- **Material provided**
---------------
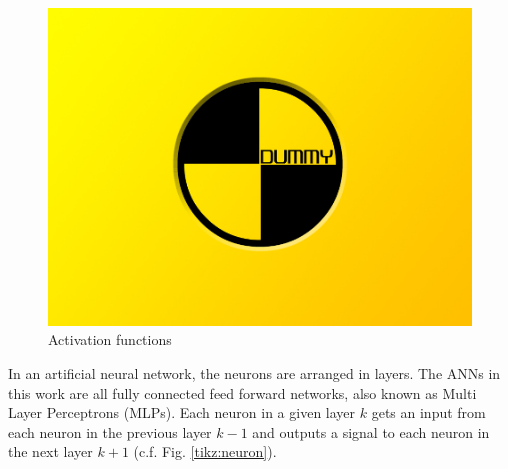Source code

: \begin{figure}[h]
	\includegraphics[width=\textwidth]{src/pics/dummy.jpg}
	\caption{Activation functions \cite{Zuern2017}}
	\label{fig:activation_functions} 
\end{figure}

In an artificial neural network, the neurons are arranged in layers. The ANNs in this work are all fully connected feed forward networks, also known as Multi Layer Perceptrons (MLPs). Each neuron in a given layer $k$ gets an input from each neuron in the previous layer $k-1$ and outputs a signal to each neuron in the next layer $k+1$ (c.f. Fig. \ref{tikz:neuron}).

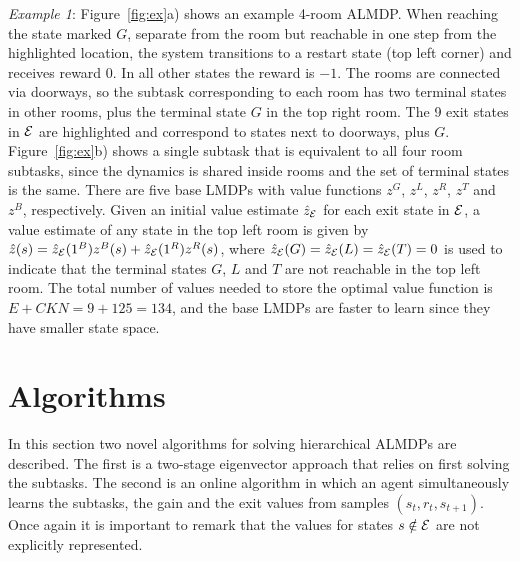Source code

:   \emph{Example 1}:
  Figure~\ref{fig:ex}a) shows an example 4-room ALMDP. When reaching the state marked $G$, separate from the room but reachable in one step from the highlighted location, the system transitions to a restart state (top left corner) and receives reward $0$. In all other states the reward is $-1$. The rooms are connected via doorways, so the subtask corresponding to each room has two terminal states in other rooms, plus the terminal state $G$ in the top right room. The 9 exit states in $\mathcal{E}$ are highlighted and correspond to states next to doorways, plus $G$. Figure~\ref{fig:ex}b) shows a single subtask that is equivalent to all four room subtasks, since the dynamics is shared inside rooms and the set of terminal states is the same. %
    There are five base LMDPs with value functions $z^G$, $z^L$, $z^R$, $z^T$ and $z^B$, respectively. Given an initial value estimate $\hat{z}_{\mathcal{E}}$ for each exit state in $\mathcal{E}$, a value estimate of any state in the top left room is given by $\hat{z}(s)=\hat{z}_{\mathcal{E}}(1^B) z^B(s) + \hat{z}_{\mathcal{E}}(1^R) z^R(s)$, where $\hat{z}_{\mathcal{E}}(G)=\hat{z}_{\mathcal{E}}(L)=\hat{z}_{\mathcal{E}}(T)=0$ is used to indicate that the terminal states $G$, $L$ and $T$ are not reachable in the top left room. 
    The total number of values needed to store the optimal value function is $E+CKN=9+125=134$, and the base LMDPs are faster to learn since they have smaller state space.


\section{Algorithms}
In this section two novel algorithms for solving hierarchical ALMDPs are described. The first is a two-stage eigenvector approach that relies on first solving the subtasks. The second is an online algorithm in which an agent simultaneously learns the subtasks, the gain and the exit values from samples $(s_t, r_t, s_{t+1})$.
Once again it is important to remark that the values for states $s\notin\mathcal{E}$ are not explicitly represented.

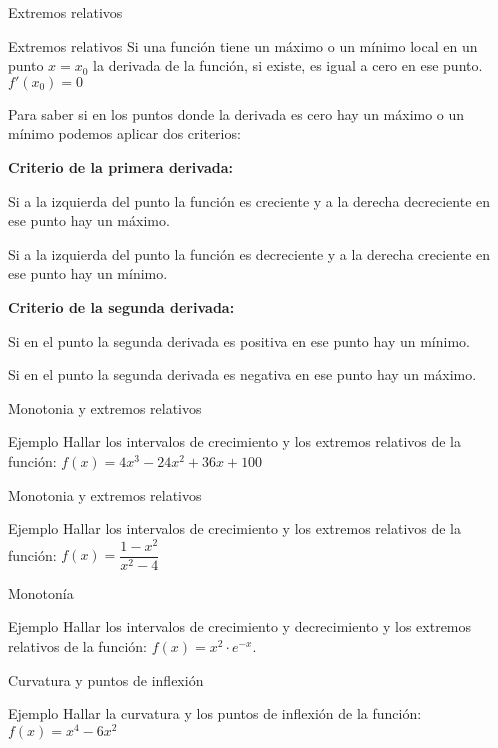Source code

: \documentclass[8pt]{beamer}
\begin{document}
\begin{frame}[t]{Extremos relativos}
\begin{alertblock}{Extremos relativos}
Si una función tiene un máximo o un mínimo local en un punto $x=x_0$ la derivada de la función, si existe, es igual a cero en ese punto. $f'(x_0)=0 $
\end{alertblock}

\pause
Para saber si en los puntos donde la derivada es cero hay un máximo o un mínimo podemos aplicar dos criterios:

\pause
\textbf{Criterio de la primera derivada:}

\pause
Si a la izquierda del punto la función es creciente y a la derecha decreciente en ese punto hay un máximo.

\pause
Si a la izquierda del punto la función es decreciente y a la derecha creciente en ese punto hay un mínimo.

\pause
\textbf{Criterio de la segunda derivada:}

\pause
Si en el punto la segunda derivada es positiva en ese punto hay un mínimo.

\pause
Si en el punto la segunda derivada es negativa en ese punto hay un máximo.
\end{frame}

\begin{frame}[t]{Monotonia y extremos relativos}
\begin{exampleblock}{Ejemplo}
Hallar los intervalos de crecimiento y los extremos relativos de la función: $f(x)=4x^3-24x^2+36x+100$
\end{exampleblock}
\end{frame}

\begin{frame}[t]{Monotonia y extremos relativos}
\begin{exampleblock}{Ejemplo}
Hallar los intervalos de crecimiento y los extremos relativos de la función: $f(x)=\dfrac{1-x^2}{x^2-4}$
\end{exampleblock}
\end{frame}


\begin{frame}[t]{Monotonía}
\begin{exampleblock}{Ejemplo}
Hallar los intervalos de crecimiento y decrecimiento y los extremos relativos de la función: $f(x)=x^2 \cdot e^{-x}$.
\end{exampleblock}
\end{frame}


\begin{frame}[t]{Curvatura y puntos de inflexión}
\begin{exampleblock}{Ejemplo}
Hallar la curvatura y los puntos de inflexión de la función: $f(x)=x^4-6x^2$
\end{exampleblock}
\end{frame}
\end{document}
---------------
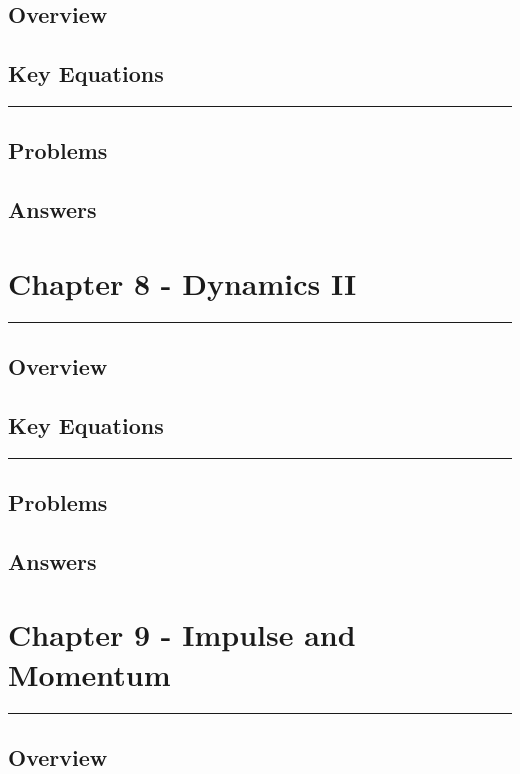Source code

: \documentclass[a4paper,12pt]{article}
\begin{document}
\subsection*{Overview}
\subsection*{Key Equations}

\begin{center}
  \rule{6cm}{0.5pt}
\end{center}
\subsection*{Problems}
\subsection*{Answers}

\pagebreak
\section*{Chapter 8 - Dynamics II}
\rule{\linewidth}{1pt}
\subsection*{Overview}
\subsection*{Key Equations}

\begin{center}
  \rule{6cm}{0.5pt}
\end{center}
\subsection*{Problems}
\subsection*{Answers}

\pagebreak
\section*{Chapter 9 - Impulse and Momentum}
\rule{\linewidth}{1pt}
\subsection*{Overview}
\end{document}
---------------
- **Your instructions**
All lines in the records with the string "puntos" should be copied out.

- **Result of this task**
Para saber si en los puntos donde la derivada es cero hay un máximo o un mínimo podemos aplicar dos criterios:
\begin{frame}[t]{Curvatura y puntos de inflexión}
Hallar la curvatura y los puntos de inflexión de la función: $f(x)=x^4-6x^2$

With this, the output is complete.